An analytical workflow was developed to remove the free hydrocarbon and bitumen from samples. Each sample was split into two parts; and sent for LECO-TOC and SRA pyrolysis. The initial run was conducted using an industry standard sample preparation method. In the second run, sample preparation included a solvent extraction. An organic solvent was used to remove the free hydrocarbons and mobile bitumen, thus taking off the S1 and oil shouldering effects on the S2 emission peak on the pyrograms. The two resulting data sets were then compared, and showed a net reduction of TOC in addition to increasing in Tmax values for most of the post-extraction samples.
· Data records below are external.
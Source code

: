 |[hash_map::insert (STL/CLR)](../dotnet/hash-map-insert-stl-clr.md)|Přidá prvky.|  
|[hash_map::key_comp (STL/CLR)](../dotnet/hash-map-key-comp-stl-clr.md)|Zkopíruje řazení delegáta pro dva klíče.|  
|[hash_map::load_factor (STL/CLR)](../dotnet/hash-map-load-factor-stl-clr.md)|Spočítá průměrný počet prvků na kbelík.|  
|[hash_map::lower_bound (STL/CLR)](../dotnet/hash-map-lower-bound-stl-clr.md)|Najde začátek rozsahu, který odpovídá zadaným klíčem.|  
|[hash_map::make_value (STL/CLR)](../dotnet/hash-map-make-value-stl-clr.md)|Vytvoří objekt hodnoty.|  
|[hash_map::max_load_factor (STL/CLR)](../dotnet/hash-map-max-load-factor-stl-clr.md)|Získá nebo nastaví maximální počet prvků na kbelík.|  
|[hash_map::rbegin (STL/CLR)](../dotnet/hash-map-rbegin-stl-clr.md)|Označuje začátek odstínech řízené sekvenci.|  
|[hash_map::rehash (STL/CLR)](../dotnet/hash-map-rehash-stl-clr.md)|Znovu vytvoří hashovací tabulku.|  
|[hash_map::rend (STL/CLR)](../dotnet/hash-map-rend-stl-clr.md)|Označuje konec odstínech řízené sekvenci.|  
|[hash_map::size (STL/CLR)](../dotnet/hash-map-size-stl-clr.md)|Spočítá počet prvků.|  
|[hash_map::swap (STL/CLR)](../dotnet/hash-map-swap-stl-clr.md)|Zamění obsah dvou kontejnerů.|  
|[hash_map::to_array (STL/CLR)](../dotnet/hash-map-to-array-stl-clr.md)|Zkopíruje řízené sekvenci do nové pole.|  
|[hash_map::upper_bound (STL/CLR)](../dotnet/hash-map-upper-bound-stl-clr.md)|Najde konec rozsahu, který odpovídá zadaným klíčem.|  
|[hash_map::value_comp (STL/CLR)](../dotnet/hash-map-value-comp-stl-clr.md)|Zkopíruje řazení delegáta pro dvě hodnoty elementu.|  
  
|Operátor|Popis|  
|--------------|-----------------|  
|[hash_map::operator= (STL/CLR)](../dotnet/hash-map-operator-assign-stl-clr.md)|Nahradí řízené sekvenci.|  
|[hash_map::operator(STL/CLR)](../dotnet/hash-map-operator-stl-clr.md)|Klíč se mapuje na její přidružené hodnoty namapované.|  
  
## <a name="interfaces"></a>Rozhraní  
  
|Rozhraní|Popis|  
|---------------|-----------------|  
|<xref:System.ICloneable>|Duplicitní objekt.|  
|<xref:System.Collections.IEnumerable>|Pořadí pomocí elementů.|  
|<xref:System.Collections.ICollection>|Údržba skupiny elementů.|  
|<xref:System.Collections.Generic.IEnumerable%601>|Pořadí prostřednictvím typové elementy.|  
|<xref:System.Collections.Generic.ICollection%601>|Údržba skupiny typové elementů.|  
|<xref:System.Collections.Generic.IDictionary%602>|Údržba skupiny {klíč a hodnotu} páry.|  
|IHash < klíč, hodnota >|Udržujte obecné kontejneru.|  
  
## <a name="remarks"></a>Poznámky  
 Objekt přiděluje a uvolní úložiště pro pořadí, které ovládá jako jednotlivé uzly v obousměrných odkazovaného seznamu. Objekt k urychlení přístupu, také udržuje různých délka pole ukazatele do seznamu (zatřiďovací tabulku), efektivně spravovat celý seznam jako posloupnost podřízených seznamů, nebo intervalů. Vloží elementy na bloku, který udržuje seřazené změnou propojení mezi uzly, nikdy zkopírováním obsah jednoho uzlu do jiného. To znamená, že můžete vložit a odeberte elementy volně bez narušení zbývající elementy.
Results of this detailed analysis yielded a new set of thermal maturity values. Furthermore, log-derived TOC calculations have been recalibrated resulting in a more accurate petrophysical model. These corrections generated more reliable results that greatly enhanced our understanding of basin maturity variations and organic matter distribution; thus decreasing uncertainty and refining in-place resource estimations across the basin.